Uma minuta que propõe a criação de um fundo financeiro que possa destinar um determinado valor (que ainda não foi discutido) de indenização aos fazendeiros pode ser proposta pelo MPI ao governo federal.
Segundo o diretor de promoção da política da Secretaria de Articulação e Promoção de Direitos Indígenas do MPI, Lindomar Terena, a ideia do fundo financeiro “é um instrumento que depende da vontade política, e o MPI deve buscar recursos para estes fins dentro de um critério que possa ser estabelecido”, declarou.
De acordo com o diretor político do MPI, existe interesse do ministério em levar para frente a minuta que propõe indenização como uma tentativa de resolver os conflitos pela demarcação de terras indígenas, mas para isso precisará de apoio político.
“Viemos para Mato Grosso do Sul no intuito de nos colocar à disposição para avançar nos processos demarcatórios com políticas públicas”, acrescentou Lindomar Terena.
CONFLITOS
Durante a reunião desta sexta-feira entre o governo do Estado e o Ministério dos Povos Indígenas, um relatório foi entregue para o Executivo estadual contendo denúncias de violações aos direitos humanos no policiamento em aldeias de MS.
No documento, foram declarados pela Comissão Transitória Indígena pelos menos sete casos que, segundo o relatório, demonstram conflitos de ruralistas e policiais contra os indígenas.
Um dos principais casos ocorreu no dia 24 de junho de 2022, quando indígenas da etnia guarani-kaiowá entaram em conflito com fazendeiros em Amambai, região de fronteira de Mato Grosso do Sul com o Paraguai, em uma retomada de terras.
Policiais militares do Batalhão de Choque foram acionados para coibir a invasão. A ação resultou na morte do indígena Vitor Fernandes, de 42 anos.
A situação de conflito entre fazendeiros e povos indígenas na região ocorre desde 2013, conforme divulgado pela Articulação dos Povos Indígenas do Brasil (Apib).
Outra intervenção da Polícia Militar, segundo o relatório, ocorreu na cidade de Aquidauana, em 1º de agosto de 2019. Conforme relatos dos indígenas, um grupo de cerca de 200 kinikinau retomou território reivindicado há anos pela comunidade.

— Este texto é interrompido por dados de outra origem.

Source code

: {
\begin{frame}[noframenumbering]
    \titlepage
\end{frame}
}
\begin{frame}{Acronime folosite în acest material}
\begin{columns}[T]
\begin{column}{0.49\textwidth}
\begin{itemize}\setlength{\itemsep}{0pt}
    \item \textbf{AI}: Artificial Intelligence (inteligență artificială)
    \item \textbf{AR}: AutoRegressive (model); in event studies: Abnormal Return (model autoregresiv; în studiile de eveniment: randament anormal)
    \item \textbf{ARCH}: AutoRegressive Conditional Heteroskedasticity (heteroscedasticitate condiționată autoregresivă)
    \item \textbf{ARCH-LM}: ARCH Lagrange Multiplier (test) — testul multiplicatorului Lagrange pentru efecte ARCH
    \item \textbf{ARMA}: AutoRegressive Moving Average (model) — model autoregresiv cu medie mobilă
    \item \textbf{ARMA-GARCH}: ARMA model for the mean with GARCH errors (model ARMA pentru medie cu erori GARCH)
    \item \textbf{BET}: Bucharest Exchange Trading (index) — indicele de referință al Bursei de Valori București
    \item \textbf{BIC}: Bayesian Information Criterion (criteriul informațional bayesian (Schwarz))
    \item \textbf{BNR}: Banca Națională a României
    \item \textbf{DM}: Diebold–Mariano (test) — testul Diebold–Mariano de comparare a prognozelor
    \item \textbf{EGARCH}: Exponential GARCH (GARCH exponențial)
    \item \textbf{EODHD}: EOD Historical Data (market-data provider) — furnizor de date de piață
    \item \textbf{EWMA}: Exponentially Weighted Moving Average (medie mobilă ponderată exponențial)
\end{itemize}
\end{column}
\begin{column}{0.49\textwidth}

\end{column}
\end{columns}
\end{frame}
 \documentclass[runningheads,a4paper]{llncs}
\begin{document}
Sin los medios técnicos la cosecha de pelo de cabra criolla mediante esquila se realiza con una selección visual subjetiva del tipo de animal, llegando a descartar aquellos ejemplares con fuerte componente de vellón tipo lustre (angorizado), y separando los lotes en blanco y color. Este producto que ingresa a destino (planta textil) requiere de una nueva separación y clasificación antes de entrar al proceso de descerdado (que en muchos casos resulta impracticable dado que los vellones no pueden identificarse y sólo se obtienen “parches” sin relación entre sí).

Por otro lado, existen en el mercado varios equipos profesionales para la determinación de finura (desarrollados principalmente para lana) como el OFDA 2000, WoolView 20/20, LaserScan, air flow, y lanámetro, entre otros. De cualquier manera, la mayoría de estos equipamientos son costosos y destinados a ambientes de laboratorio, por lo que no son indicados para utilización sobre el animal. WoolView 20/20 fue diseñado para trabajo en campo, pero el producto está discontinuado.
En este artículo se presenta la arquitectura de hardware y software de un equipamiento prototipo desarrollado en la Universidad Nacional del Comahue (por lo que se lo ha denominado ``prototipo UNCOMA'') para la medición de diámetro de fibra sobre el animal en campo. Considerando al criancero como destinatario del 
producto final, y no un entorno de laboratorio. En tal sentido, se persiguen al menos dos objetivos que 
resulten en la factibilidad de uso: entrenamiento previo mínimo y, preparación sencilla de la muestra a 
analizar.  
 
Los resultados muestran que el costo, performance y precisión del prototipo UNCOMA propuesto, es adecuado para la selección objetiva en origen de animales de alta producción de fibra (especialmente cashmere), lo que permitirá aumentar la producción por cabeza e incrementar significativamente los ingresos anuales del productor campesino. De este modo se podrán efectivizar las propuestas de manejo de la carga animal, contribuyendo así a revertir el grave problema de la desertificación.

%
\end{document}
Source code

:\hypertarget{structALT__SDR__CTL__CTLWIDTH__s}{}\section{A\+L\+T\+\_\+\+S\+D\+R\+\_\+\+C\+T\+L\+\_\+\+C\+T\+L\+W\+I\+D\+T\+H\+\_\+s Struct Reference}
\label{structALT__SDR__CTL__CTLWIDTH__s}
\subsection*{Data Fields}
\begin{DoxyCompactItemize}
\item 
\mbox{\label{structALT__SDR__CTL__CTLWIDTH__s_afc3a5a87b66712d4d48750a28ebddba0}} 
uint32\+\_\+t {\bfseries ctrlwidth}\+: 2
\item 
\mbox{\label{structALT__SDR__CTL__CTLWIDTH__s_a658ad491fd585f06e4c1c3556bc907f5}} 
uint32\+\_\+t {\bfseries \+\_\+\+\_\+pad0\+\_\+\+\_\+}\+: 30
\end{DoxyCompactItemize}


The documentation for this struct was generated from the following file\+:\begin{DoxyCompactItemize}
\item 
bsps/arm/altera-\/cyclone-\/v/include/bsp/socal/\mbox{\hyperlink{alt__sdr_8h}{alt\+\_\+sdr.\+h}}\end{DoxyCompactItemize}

Diante do movimento, segundo o levantamento, “o prefeito do município acionou o uso de força policial, e foi identificada a presença de segurança privada que trabalha para os proprietários das fazendas da região”. Em 26 de fevereiro de 2022, a Polícia Militar atuou no despejo de uma comunidade indígena guarani-kaiowá no município de Rio Brilhante. Segundo o estudo, a comunidade de Laranjeira Nhanderu foi retirada pela tropa de choque com bombas de gás lacrimogênio e balas de borracha.
No município de Naviraí, em 23 de junho de 2022, indígenas guarani-kaiowá do Território Kurupi/Santiago Kue revindicaram terra às margens da BR-163 e, segundo relatório, sofreram ameaças de fazendeiros e jagunços.
A Polícia Militar também foi acionada nesse caso, com relatos de que foram usados armamentos pela polícia na ação.
Outros três conflitos neste ano, nos meses de março e abril, que aconteceram em Rio Bilhante, Dourados e Naviraí, constam no relatório entregue ao governo do Estado. (Colaborou Celso Bejarano)
SAIBA
Ainda está em tramitação na Câmara dos Deputados a PEC nº 71/2011, em que a indenização de proprietários rurais é prevista na demarcação de terras indígenas. Na quinta-feira, o presidente da bancada federal de MS, deputado federal Vander Loubet (PT), esteve com o presidente da Casa, Arthur Lira (PP-AL), para solicitar que o projeto tivesse andamento.